- Global Voices - https://globalvoices.org -

Russian Online Service Asks Women to Pay to Remind Their Boyfriends to Buy Them Flowers

Categories: Eastern & Central Europe, Russia, Arts & Culture, Economics & Business, Women & Gender, RuNet Echo
Image edited by Kevin Rothrock.

Image edited by Kevin Rothrock.

Visitors to Russia’s new “I Want Flowers” service [1] are greeted with the following question: “Has it been a while since your boyfriend gave you flowers?” The website then assures its audience that it can help. Before explaining how, it offers four explanations for why boyfriends don’t gift their ladies flowers: he’s too busy, he doesn’t think it matters to women, he thinks flowers are a waste of money, or he thinks flowers are only necessary on holidays.
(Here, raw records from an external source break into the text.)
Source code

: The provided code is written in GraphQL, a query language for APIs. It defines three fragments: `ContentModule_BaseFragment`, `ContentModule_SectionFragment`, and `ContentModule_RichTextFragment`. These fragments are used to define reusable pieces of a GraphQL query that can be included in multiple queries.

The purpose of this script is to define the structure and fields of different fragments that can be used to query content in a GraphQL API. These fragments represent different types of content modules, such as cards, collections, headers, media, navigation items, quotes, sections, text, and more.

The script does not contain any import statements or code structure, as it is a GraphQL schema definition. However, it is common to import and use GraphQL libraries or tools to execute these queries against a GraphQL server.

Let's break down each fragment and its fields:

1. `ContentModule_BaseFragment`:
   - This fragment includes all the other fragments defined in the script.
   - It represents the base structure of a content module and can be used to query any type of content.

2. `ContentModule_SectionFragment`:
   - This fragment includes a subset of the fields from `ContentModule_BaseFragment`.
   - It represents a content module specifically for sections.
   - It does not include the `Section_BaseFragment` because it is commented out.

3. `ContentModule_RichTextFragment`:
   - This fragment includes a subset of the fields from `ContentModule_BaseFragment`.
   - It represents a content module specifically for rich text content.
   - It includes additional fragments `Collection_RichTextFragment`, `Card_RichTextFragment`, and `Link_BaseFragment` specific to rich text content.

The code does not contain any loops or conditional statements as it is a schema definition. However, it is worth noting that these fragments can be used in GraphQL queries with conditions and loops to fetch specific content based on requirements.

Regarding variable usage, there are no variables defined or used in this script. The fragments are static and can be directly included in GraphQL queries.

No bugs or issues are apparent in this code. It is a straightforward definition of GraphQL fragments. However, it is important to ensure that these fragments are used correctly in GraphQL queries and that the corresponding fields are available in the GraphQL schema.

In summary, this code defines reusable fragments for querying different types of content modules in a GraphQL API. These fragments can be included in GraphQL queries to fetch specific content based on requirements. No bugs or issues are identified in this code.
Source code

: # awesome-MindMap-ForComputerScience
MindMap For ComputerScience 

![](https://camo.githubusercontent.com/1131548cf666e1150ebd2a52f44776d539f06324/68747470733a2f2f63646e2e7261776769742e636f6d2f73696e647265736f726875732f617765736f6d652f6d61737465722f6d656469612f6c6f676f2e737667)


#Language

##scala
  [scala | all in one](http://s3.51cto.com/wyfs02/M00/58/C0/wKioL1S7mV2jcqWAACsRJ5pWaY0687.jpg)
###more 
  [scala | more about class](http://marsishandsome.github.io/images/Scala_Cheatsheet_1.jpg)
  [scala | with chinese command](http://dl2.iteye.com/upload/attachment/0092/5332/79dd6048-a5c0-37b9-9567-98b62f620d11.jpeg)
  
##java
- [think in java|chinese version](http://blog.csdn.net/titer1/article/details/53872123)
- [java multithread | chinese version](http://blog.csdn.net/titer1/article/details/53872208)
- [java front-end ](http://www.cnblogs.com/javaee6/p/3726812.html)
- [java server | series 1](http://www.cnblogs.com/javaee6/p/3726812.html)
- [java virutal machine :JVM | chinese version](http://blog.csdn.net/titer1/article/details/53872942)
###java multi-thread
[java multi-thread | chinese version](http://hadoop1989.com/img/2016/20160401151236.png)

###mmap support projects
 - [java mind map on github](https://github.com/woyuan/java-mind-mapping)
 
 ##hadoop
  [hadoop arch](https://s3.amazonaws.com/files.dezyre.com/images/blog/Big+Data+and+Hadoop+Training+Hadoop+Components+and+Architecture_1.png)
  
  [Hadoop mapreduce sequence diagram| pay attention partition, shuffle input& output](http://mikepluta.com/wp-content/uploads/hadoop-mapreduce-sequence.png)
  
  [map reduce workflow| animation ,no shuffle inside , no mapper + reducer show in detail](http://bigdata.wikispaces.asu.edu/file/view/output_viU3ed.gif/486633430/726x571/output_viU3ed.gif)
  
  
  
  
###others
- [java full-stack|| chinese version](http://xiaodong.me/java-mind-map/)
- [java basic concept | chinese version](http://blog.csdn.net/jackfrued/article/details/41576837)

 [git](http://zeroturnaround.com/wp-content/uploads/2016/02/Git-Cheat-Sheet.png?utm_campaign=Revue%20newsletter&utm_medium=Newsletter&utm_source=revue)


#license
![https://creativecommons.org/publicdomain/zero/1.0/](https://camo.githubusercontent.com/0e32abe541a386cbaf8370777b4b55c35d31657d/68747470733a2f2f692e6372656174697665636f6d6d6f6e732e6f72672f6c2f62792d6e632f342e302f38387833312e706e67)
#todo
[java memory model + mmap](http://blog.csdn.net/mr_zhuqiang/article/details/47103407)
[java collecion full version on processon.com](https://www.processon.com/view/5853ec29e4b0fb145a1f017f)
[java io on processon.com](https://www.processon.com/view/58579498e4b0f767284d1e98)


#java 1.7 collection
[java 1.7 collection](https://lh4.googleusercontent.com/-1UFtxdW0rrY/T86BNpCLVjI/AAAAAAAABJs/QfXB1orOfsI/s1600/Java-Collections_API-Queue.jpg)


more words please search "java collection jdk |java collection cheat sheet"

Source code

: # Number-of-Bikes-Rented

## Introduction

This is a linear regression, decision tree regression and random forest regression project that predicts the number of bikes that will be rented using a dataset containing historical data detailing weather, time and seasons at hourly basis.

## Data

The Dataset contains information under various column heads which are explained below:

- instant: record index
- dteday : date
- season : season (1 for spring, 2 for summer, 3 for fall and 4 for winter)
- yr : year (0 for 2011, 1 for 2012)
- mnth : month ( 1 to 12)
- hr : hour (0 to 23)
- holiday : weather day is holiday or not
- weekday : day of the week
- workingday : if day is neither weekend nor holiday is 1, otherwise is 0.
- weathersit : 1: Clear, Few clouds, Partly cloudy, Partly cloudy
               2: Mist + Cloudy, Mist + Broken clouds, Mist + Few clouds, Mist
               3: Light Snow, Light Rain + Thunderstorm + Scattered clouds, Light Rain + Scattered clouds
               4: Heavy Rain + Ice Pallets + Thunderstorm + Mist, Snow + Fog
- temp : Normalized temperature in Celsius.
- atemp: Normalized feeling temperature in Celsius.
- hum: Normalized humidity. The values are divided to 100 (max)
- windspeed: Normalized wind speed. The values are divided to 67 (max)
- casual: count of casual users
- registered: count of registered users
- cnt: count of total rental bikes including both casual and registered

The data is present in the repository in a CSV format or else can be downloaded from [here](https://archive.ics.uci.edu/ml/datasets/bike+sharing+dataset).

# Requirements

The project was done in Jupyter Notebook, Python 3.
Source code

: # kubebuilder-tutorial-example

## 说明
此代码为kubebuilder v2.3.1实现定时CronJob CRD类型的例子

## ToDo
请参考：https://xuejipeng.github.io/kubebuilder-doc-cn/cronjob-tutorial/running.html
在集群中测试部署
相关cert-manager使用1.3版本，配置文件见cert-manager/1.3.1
With this brainstorming out of the way, “I Want Flowers” explains what it does: it doesn’t send anyone flowers, it spams targeted social media accounts with advertisements about buying flowers for their girlfriends.

“Using modern Internet-advertising tools,” the website says, ”we delicately remind your boyfriend that it’s been some time since he’s gifted any flowers, and point out that flowers are important to women.”

Customers can buy three different tiers of “reminders,” ranging from 50 rubles (about $0.75) to 150 rubles ($2.20), spending more cash for bigger, more intrusive advertisements. Along with the payment, all the service needs is a link to the boyfriend’s account on Vkontakte, and the automated romance takes over from there.

“Drop the boyfriend a hint,” reads the main button. Image: I Want Flowers service website. [1]

“Drop the boyfriend a hint,” reads the main button. Image: I Want Flowers service website.

According to the news site TJournal [2], the service launched in late January. It’s headed by the marketing agency AddZIP, which is based in St. Petersburg and Veliky Novgorod. The agency told TJournal that the website is an entirely commercial project that’s already generating revenue. AddZIP says it’s planning similar services, directed at both boyfriends and girlfriends, designed to remind partners to perform various acts for one another. (There doesn’t appear to be any talk of appealing to same-sex couples.)

Some Vkontakte users have indeed taken notice of the service, though not all women are jumping at the chance to spend money on Internet ads meant to improve their relationships. For example, Elena Ochkova wrote [3] [post is now hidden] about the “I Want Flowers” website on her Vkontakte page, “I’d rather just buy myself some little tulips than waste money on this pointless, demeaning crap. No?”